Gearbeitet wurde mit zehn Pferden, vom braven Schulpferd bis hin zum gefährlichen Steiger. Der Student Korbinian Arzberger nahm Speichelproben des Pferdes, maß die Herzfrequenz aller Versuchspferde und ebenso die Herzfrequenz-Variabilität, also die Veränderung der Zeit zwischen zwei Herzschlägen. Seine Messungen führte er vor der Ausbildung mit Fred Rai, währenddessen, danach und an Ruhetagen durch.

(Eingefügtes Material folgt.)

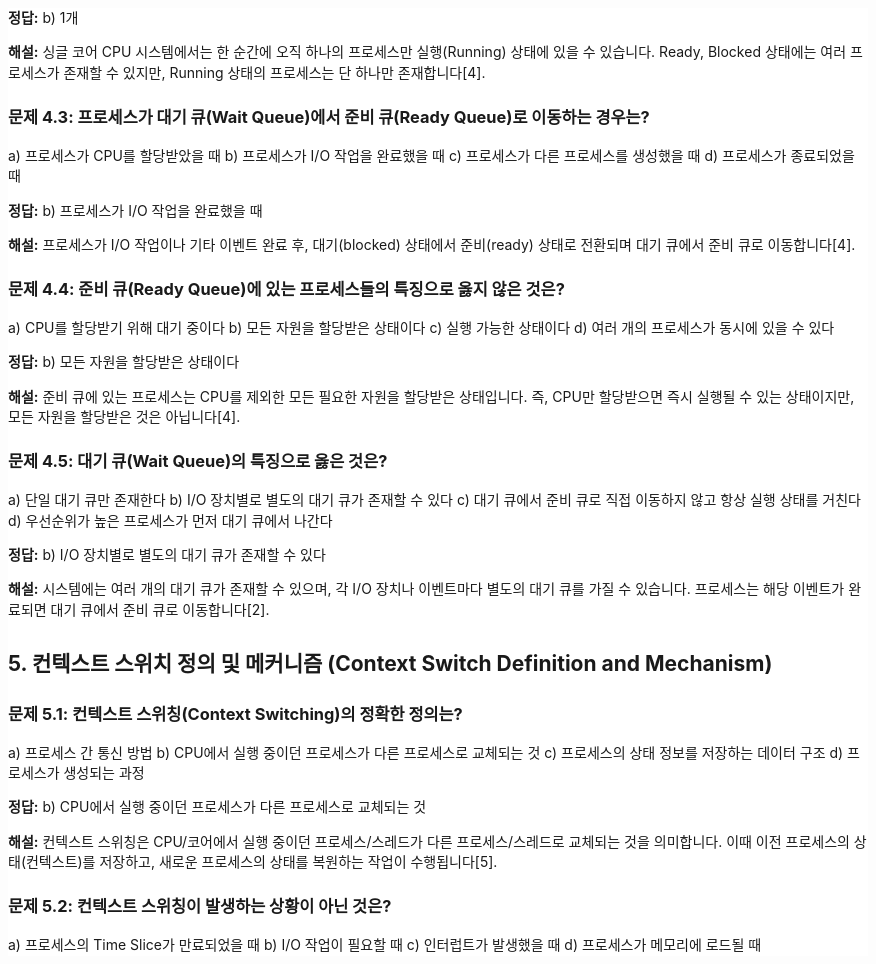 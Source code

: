 **정답:** b) 1개

**해설:** 싱글 코어 CPU 시스템에서는 한 순간에 오직 하나의 프로세스만 실행(Running) 상태에 있을 수 있습니다. Ready, Blocked 상태에는 여러 프로세스가 존재할 수 있지만, Running 상태의 프로세스는 단 하나만 존재합니다[4].

### 문제 4.3: 프로세스가 대기 큐(Wait Queue)에서 준비 큐(Ready Queue)로 이동하는 경우는?
a) 프로세스가 CPU를 할당받았을 때
b) 프로세스가 I/O 작업을 완료했을 때
c) 프로세스가 다른 프로세스를 생성했을 때
d) 프로세스가 종료되었을 때

**정답:** b) 프로세스가 I/O 작업을 완료했을 때

**해설:** 프로세스가 I/O 작업이나 기타 이벤트 완료 후, 대기(blocked) 상태에서 준비(ready) 상태로 전환되며 대기 큐에서 준비 큐로 이동합니다[4].

### 문제 4.4: 준비 큐(Ready Queue)에 있는 프로세스들의 특징으로 옳지 않은 것은?
a) CPU를 할당받기 위해 대기 중이다
b) 모든 자원을 할당받은 상태이다
c) 실행 가능한 상태이다
d) 여러 개의 프로세스가 동시에 있을 수 있다

**정답:** b) 모든 자원을 할당받은 상태이다

**해설:** 준비 큐에 있는 프로세스는 CPU를 제외한 모든 필요한 자원을 할당받은 상태입니다. 즉, CPU만 할당받으면 즉시 실행될 수 있는 상태이지만, 모든 자원을 할당받은 것은 아닙니다[4].

### 문제 4.5: 대기 큐(Wait Queue)의 특징으로 옳은 것은?
a) 단일 대기 큐만 존재한다
b) I/O 장치별로 별도의 대기 큐가 존재할 수 있다
c) 대기 큐에서 준비 큐로 직접 이동하지 않고 항상 실행 상태를 거친다
d) 우선순위가 높은 프로세스가 먼저 대기 큐에서 나간다

**정답:** b) I/O 장치별로 별도의 대기 큐가 존재할 수 있다

**해설:** 시스템에는 여러 개의 대기 큐가 존재할 수 있으며, 각 I/O 장치나 이벤트마다 별도의 대기 큐를 가질 수 있습니다. 프로세스는 해당 이벤트가 완료되면 대기 큐에서 준비 큐로 이동합니다[2].

## 5. 컨텍스트 스위치 정의 및 메커니즘 (Context Switch Definition and Mechanism)

### 문제 5.1: 컨텍스트 스위칭(Context Switching)의 정확한 정의는?
a) 프로세스 간 통신 방법
b) CPU에서 실행 중이던 프로세스가 다른 프로세스로 교체되는 것
c) 프로세스의 상태 정보를 저장하는 데이터 구조
d) 프로세스가 생성되는 과정

**정답:** b) CPU에서 실행 중이던 프로세스가 다른 프로세스로 교체되는 것

**해설:** 컨텍스트 스위칭은 CPU/코어에서 실행 중이던 프로세스/스레드가 다른 프로세스/스레드로 교체되는 것을 의미합니다. 이때 이전 프로세스의 상태(컨텍스트)를 저장하고, 새로운 프로세스의 상태를 복원하는 작업이 수행됩니다[5].

### 문제 5.2: 컨텍스트 스위칭이 발생하는 상황이 아닌 것은?
a) 프로세스의 Time Slice가 만료되었을 때
b) I/O 작업이 필요할 때
c) 인터럽트가 발생했을 때
d) 프로세스가 메모리에 로드될 때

Anhand von Videoaufzeichnungen dokumentierte Korbinian Arzberger das Ausdrucksverhalten der Pferde über alle Übungssequenzen von Entspannung über Aufmerksamkeit, Irritation und Angst bis hin zu Panik. Dies ermöglichte ihm eine Auswertung anhand der Mimik und der Körperhaltung sowie der Stellung des Schweifes und somit eine Einordnung in verschiedene Displays.
Das Ergebnis war eindeutig: Alle Pferde zeigten nach der Dominanzarbeit zu 100 Prozent alle äußeren Anzeichen von Entspanntheit, also seitlich abwärts hängende Ohren, eine entspannte Maul- und Kinnpartie, lockere Muskulatur und den Schweif leger pendelnd. Abgesichert wurden die Verhaltensbeobachtungen zusätzlich über physiologische Daten. Dazu zählte unter anderem das Speichelkortisol, das als das bekannteste Stresshormon gilt. In jeder Arbeitseinheit entnahm der Student Speichelproben und ließ sie untersuchen. Das Ergebnis: Der Kortisolanteil ist bei allen Pferden nach der Arbeitseinheit im Schnitt um rund ein Drittel abgefallen, was die beobachtete Entspanntheit bestätigt. Auch die gemessene anfängliche Herzfrequenz von 106 Herzschlägen pro Minute (Problempferd) bis 65 Herzschlägen bei ruhigen Pferden, fiel nach erfolgreicher Lektion auf den Ruhewert von durchschnittlich 44 Herzschlägen pro Minute.
Da alle Versuchspferde vergleichbare Ergebnisse zeigten, bestätigt Verhaltensforscherin Dr. Zeitler-Feicht: „Die Bodenarbeit nach Fred Rai ist besonders tiergerecht. Das Spezielle an dieser Masterarbeit sind die vier Säulen, auf denen die Ergebnisse fußen: Denn neben den reinen Beobachtungen hat der Student diese auch anhand von physiologischen Daten untermauert“. Eine vorangegangene Masterarbeit von Franziska Blümel beweist unter lerntheoretischen Gesichtspunkten, wie Fred Rai bei weiteren zehn Pferden im Schnitt in 14,5 Minuten zum Ranghöheren, also zum Leittier des Pferdes, wurde.